The sharp drop, however, was the result of extraordinary circumstances and experts warned the country still faces enormous challenges in bringing its pollution under global warming under control. In the years to come, U.S. emissions are expected to rebound once the pandemic recedes and the economy comes back to life – unless policymakers take stronger action to clean up power plants, factories. , cars and trucks of the country.

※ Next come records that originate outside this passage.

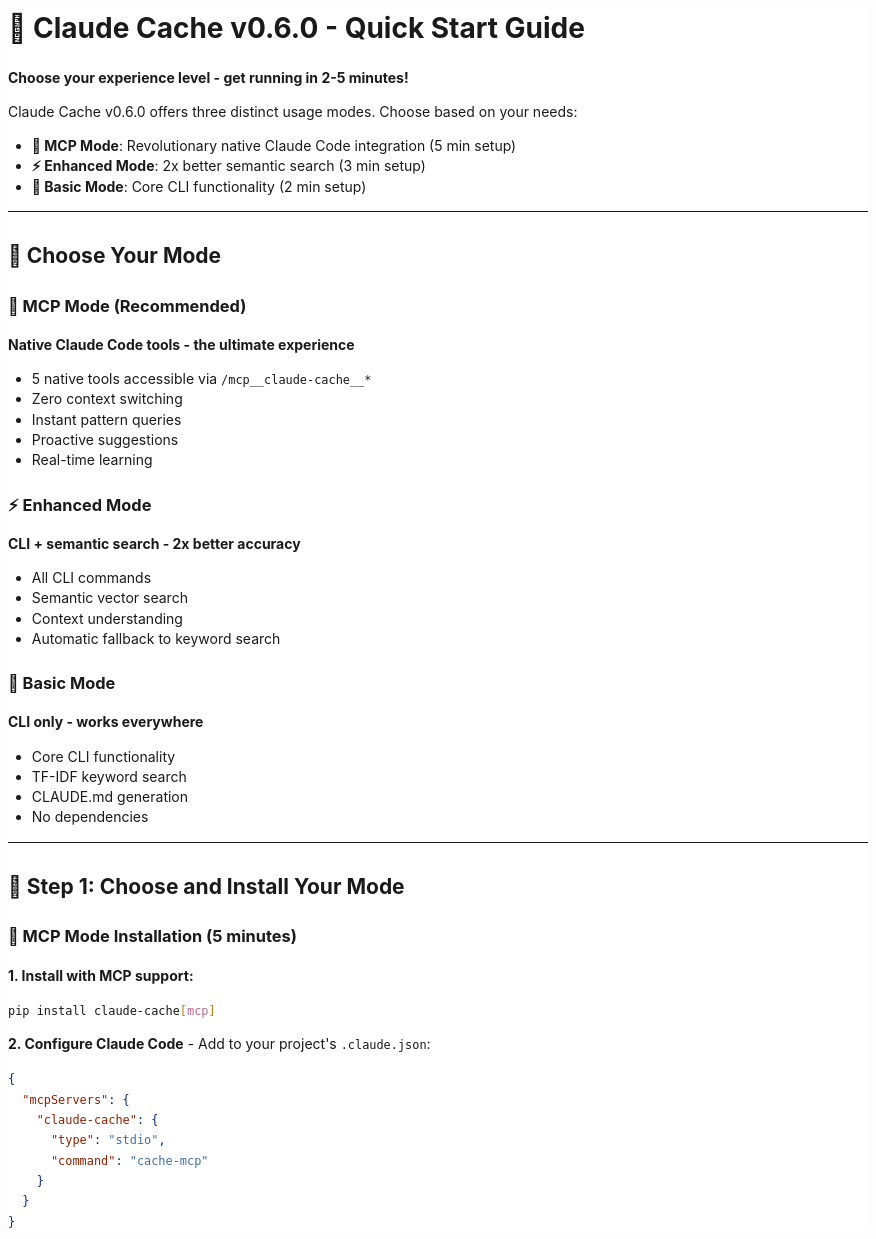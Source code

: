 # 🚀 Claude Cache v0.6.0 - Quick Start Guide

**Choose your experience level - get running in 2-5 minutes!**

Claude Cache v0.6.0 offers three distinct usage modes. Choose based on your needs:

- **🚀 MCP Mode**: Revolutionary native Claude Code integration (5 min setup)
- **⚡ Enhanced Mode**: 2x better semantic search (3 min setup)
- **🔧 Basic Mode**: Core CLI functionality (2 min setup)

---

## 🎯 Choose Your Mode

### 🚀 MCP Mode (Recommended)
**Native Claude Code tools - the ultimate experience**
- 5 native tools accessible via `/mcp__claude-cache__*`
- Zero context switching
- Instant pattern queries
- Proactive suggestions
- Real-time learning

### ⚡ Enhanced Mode
**CLI + semantic search - 2x better accuracy**
- All CLI commands
- Semantic vector search
- Context understanding
- Automatic fallback to keyword search

### 🔧 Basic Mode
**CLI only - works everywhere**
- Core CLI functionality
- TF-IDF keyword search
- CLAUDE.md generation
- No dependencies

---

## 🎯 Step 1: Choose and Install Your Mode

### 🚀 MCP Mode Installation (5 minutes)

**1. Install with MCP support:**
```bash
pip install claude-cache[mcp]
```

**2. Configure Claude Code** - Add to your project's `.claude.json`:
```json
{
  "mcpServers": {
    "claude-cache": {
      "type": "stdio",
      "command": "cache-mcp"
    }
  }
}
```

“The biggest cuts last year were in transportation, which remains heavily dependent on fossil fuels,” said Kate Larsen, director of Rhodium Group, a research and consultancy firm. “But as vaccines become more and more popular and depending on how quickly people feel comfortable enough to drive and fly again, we would expect emissions to rebound unless major policy changes are put in place. ”
Before the pandemic hit, U.S. emissions had been declining slowly but steadily since 2005, in large part because utilities that generate electricity moved away from coal, the dirtiest fossil fuel, in favor of gas. cheaper and cleaner natural, wind and solar energy. Over the past decade, utilities have decommissioned hundreds of coal-fired power plants despite President Trump’s efforts to revive the industry.